Fatores a serem levados em consideração na aplicação das sanções
Ao tratar da aplicação das sanções, o PL traz uma lista de fatores que serão levados em consideração, tais como a gravidade da infração; a vantagem auferida ou pretendida pelo infrator; a consumação ou não da infração; o grau de lesão, ou perigo de lesão; o efeito negativo produzido pela infração; entre outros.
Especificamente, importante notar que a futura lei anticorrupção traz dois fatores que proporcionam mudanças significativas à legislação anticorrupção brasileira.
Primeiro, a existência de programa de compliance efetivo passará a gerar benefício para a pessoa jurídica em caso de violação. De acordo com o texto, "a existência de mecanismos e procedimentos internos de integridade, auditoria e incentivo à denúncia de irregularidades e a aplicação efetiva de códigos de ética e de conduta no âmbito da pessoa jurídica" será levado em consideração na aplicação das sanções. Os parâmetros de avaliação dos programas de compliance, por sua vez, serão estabelecidos em regulamento a ser publicado pelo Poder Executivo Federal.
Outro fator importante que será levado em consideração pelas autoridades na aplicação das sanções é a "cooperação da pessoa jurídica para a apuração das infrações".
Tais dispositivos aproximam a legislação anticorrupção brasileira daquela adotada por outros países, em especial pelos EUA e Reino Unido, ao reconhecer expressamente que as empresas que tenham programas de compliance efetivos e que cooperem com as autoridades na apuração de irregularidades deverão receber um tratamento diferenciado, mais benéfico, no caso de violações.
e) Responsabilização administrativa e judicial
Com relação à responsabilização administrativa, a instauração e o julgamento de processo para apuração da responsabilidade de pessoa jurídica, via de regra, caberá à autoridade máxima de cada órgão ou entidade dos Poderes Executivo, Legislativo e Judiciário.
A CGU terá competência para apurar e julgar os atos praticados contra a Administração Pública estrangeira. Ademais, no âmbito do Poder Executivo Federal, a CGU também terá competência concorrente para instaurar processos administrativos de responsabilização de pessoas jurídicas ou para avocar os processos instaurados com fundamento na futura lei, para exame de sua regularidade ou para corrigir-lhes o andamento.
Com relação à responsabilização judicial, essa deverá seguir o rito da ação civil pública (lei 7.347/85).
f) Celebração de acordos de leniência
O projeto permite que a Administração Pública celebre acordo de leniência com as pessoas jurídicas responsáveis pela prática dos atos lesivos nele previstos que colaborem efetivamente com as investigações e o processo administrativo e que dessa colaboração resulte: i) a identificação dos demais envolvidos na infração, quando couber; e ii) a obtenção célere de informações e documentos que comprovem o ilícito sob apuração.

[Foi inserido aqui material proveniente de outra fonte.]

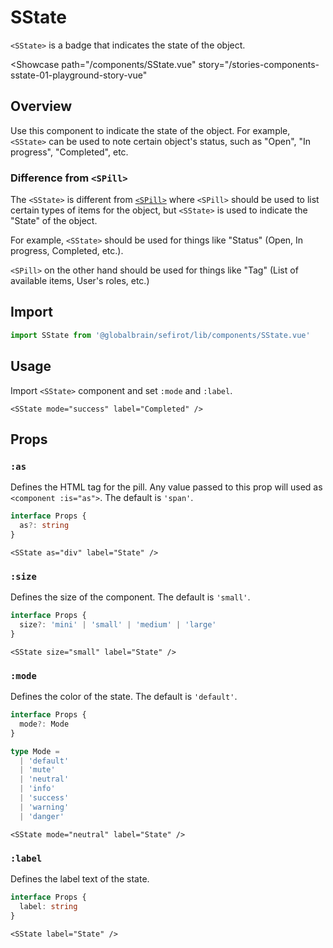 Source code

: <script setup lang="ts">
import SState from 'sefirot/components/SState.vue'

const modes = ['default', 'neutral', 'info', 'success', 'warning', 'danger'] as const
</script>

# SState

`<SState>` is a badge that indicates the state of the object.

<Showcase
  path="/components/SState.vue"
  story="/stories-components-sstate-01-playground-story-vue"
>
  <div class="flex flex-wrap gap-12">
    <SState v-for="m in modes" :key="m" :mode="m" label="State" />
  </div>
</Showcase>

## Overview

Use this component to indicate the state of the object. For example, `<SState>` can be used to note certain object's status, such as "Open", "In progress", "Completed", etc.

### Difference from `<SPill>`

The `<SState>` is different from [`<SPill>`](pill) where `<SPill>` should be used to list certain types of items for the object, but `<SState>` is used to indicate the "State" of the object.

For example, `<SState>` should be used for things like "Status" (Open, In progress, Completed, etc.).

`<SPill>` on the other hand should be used for things like "Tag" (List of available items, User's roles, etc.)

## Import

```ts
import SState from '@globalbrain/sefirot/lib/components/SState.vue'
```

## Usage

Import `<SState>` component and set `:mode` and `:label`.

```vue-html
<SState mode="success" label="Completed" />
```

## Props

### `:as`

Defines the HTML tag for the pill. Any value passed to this prop will used as `<component :is="as">`. The default is `'span'`.

```ts
interface Props {
  as?: string
}
```

```vue-html
<SState as="div" label="State" />
```

### `:size`

Defines the size of the component. The default is `'small'`.

```ts
interface Props {
  size?: 'mini' | 'small' | 'medium' | 'large'
}
```

```vue-html
<SState size="small" label="State" />
```

### `:mode`

Defines the color of the state. The default is `'default'`.

```ts
interface Props {
  mode?: Mode
}

type Mode =
  | 'default'
  | 'mute'
  | 'neutral'
  | 'info'
  | 'success'
  | 'warning'
  | 'danger'
```

```vue-html
<SState mode="neutral" label="State" />
```

### `:label`

Defines the label text of the state.

```ts
interface Props {
  label: string
}
```

```vue-html
<SState label="State" />
```
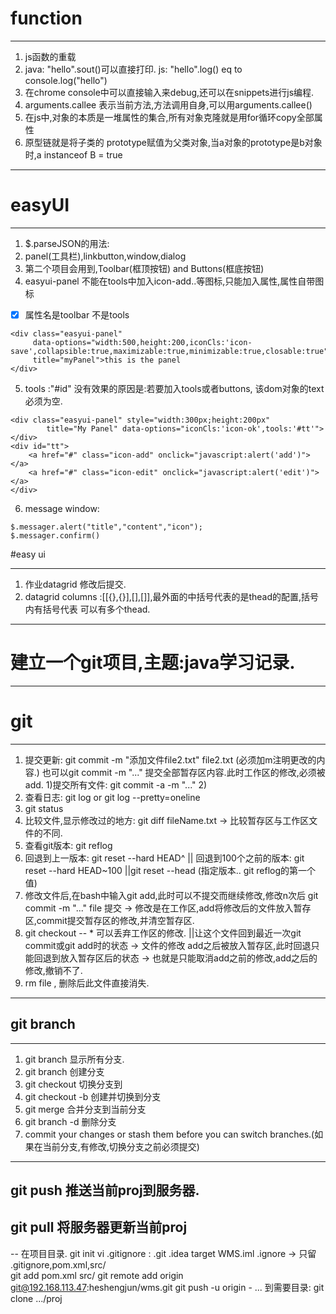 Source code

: # function
---
1. js函数的重载
2. java: "hello".sout()可以直接打印.  js: "hello".log() eq to console.log("hello")
3. 在chrome console中可以直接输入来debug,还可以在snippets进行js编程.
4. arguments.callee 表示当前方法,方法调用自身,可以用arguments.callee()
5. 在js中,对象的本质是一堆属性的集合,所有对象克隆就是用for循环copy全部属性
6. 原型链就是将子类的 prototype赋值为父类对象,当a对象的prototype是b对象时,a instanceof B = true
---

# easyUI
---
1. $.parseJSON的用法:
2. panel(工具栏),linkbutton,window,dialog
3. 第二个项目会用到,Toolbar(框顶按钮) and Buttons(框底按钮) 
4. easyui-panel 不能在tools中加入icon-add..等图标,只能加入属性,属性自带图标
- [x] 属性名是toolbar 不是tools

```
<div class="easyui-panel"
     data-options="width:500,height:200,iconCls:'icon-save',collapsible:true,maximizable:true,minimizable:true,closable:true"
     title="myPanel">this is the panel
</div>
```
5. tools :"#id" 没有效果的原因是:若要加入tools或者buttons, 该dom对象的text必须为空.

```
<div class="easyui-panel" style="width:300px;height:200px"
		title="My Panel" data-options="iconCls:'icon-ok',tools:'#tt'">
</div>
<div id="tt">
	<a href="#" class="icon-add" onclick="javascript:alert('add')"></a>
	<a href="#" class="icon-edit" onclick="javascript:alert('edit')"></a>
</div>

```
6. message window:

```
$.messager.alert("title","content","icon");
$.messager.confirm()
```

#easy ui

---
1. 作业datagrid 修改后提交.
2. datagrid columns :[[{},{}],[],[]],最外面的中括号代表的是thead的配置,括号内有括号代表 可以有多个thead.
---
# 建立一个git项目,主题:java学习记录.
---
# git
---
1. 提交更新: git commit -m "添加文件file2.txt" file2.txt (必须加m注明更改的内容.) 也可以git commit -m "..." 提交全部暂存区内容.此时工作区的修改,必须被add.  1)提交所有文件: git commit -a -m "..." 2)
2. 查看日志: git log   or  git log --pretty=oneline
3. git status
4. 比较文件,显示修改过的地方:  git diff fileName.txt -> 比较暂存区与工作区文件的不同.
5. 查看git版本: git reflog
6. 回退到上一版本: git reset --hard HEAD^ || 回退到100个之前的版本: git reset --hard HEAD~100 ||git reset --head (指定版本.. git reflog的第一个值)
7. 修改文件后,在bash中输入git add,此时可以不提交而继续修改,修改n次后 git commit -m "..." file 提交 -> 修改是在工作区,add将修改后的文件放入暂存区,commit提交暂存区的修改,并清空暂存区.
8. git checkout -- * 可以丢弃工作区的修改. ||让这个文件回到最近一次git commit或git add时的状态 -> 文件的修改 add之后被放入暂存区,此时回退只能回退到放入暂存区后的状态 -> 也就是只能取消add之前的修改,add之后的修改,撤销不了.
9. rm file , 删除后此文件直接消失.
---
## git branch
---
1. git branch  显示所有分支.
2. git branch <name>  创建分支<name>
2. git checkout <name> 切换分支到<name>
3. git checkout -b <name> 创建并切换到分支<name>
4. git merge <name> 合并<name>分支到当前分支
5. git branch -d <name> 删除<name>分支
6. commit your changes or stash them before you can switch branches.(如果在当前分支,有修改,切换分支之前必须提交)
---
## git push 推送当前proj到服务器.
## git pull 将服务器更新当前proj
--
在项目目录. git init 
vi .gitignore : 
.git
.idea
target
WMS.iml
.ignore
-> 只留 .gitignore,pom.xml,src/  
git add pom.xml src/
git remote add origin git@192.168.113.47:heshengjun/wms.git
git push -u origin -
...
到需要目录: git clone .../proj 

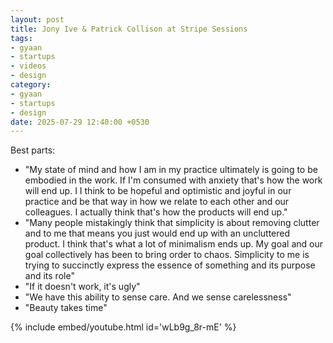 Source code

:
 ```yaml
---
layout: post
title: Jony Ive & Patrick Collison at Stripe Sessions
tags:
- gyaan
- startups
- videos
- design
category: 
- gyaan
- startups
- design
date: 2025-07-29 12:40:00 +0530
---
```


Best parts:
- "My state of mind and how I am in my practice ultimately is going to be embodied in the work. If I'm consumed with anxiety that's how the work will end up. I I think to be hopeful and optimistic and joyful in our practice and be that way in how we relate to each other and our colleagues. I actually think that's how the products will end up."
- "Many people mistakingly think that simplicity is about removing clutter and to me that means you just would end up with an uncluttered product. I think that's what a lot of minimalism ends up. My goal and our goal collectively has been to bring order to chaos. Simplicity to me is trying to succinctly express the essence of something and its purpose and its role"
- "If it doesn't work, it's ugly"
- "We have this ability to sense care. And we sense carelessness"
- "Beauty takes time"

{% include embed/youtube.html id='wLb9g_8r-mE' %}
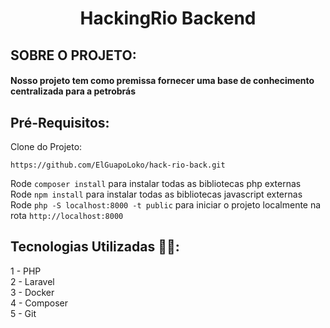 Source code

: # <h1 align="center"> **HackingRio Backend** </h1>

## SOBRE O PROJETO:
#### Nosso projeto tem como premissa fornecer uma base de conhecimento centralizada para a petrobrás
## Pré-Requisitos:
Clone do Projeto:
```
https://github.com/ElGuapoLoko/hack-rio-back.git
```

Rode `composer install` para instalar todas as bibliotecas php externas \
Rode `npm install` para instalar todas as bibliotecas javascript externas \
Rode `php -S localhost:8000 -t public` para iniciar o projeto localmente na rota `http://localhost:8000`

## Tecnologias Utilizadas 👨‍💻:
1 - PHP \
2 - Laravel \
3 - Docker \
4 - Composer \
5 - Git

O acordo de leniência somente poderá ser celebrado se preenchidos, cumulativamente, os seguintes requisitos:
I. a pessoa jurídica seja a primeira a se manifestar sobre seu interesse em cooperar para a apuração do ato ilícito;
II. a pessoa jurídica cesse completamente seu envolvimento na infração investigada a partir da data de propositura do acordo;
III. a pessoa jurídica admita sua participação no ilícito e coopere plena e permanentemente com as investigações e o processo administrativo, comparecendo, sob suas expensas, sempre que solicitada, a todos os atos processuais, até seu encerramento.
A celebração do acordo de leniência não isentará a pessoa jurídica da obrigação de reparar o dano causado. Entretanto, todas as sanções administrativas e judiciais previstas na lei anticorrupção serão excluídas, salvo a multa, que será reduzirá em até dois terços.
Importante notar que o texto da lei anticorrupção também prevê que a Administração Pública poderá celebrar acordo de leniência com a pessoa jurídica responsável pela prática de ilícitos previstos na lei de licitações, com vistas à isenção ou atenuação das sanções administrativas estabelecidas em seus arts. 86 a 88.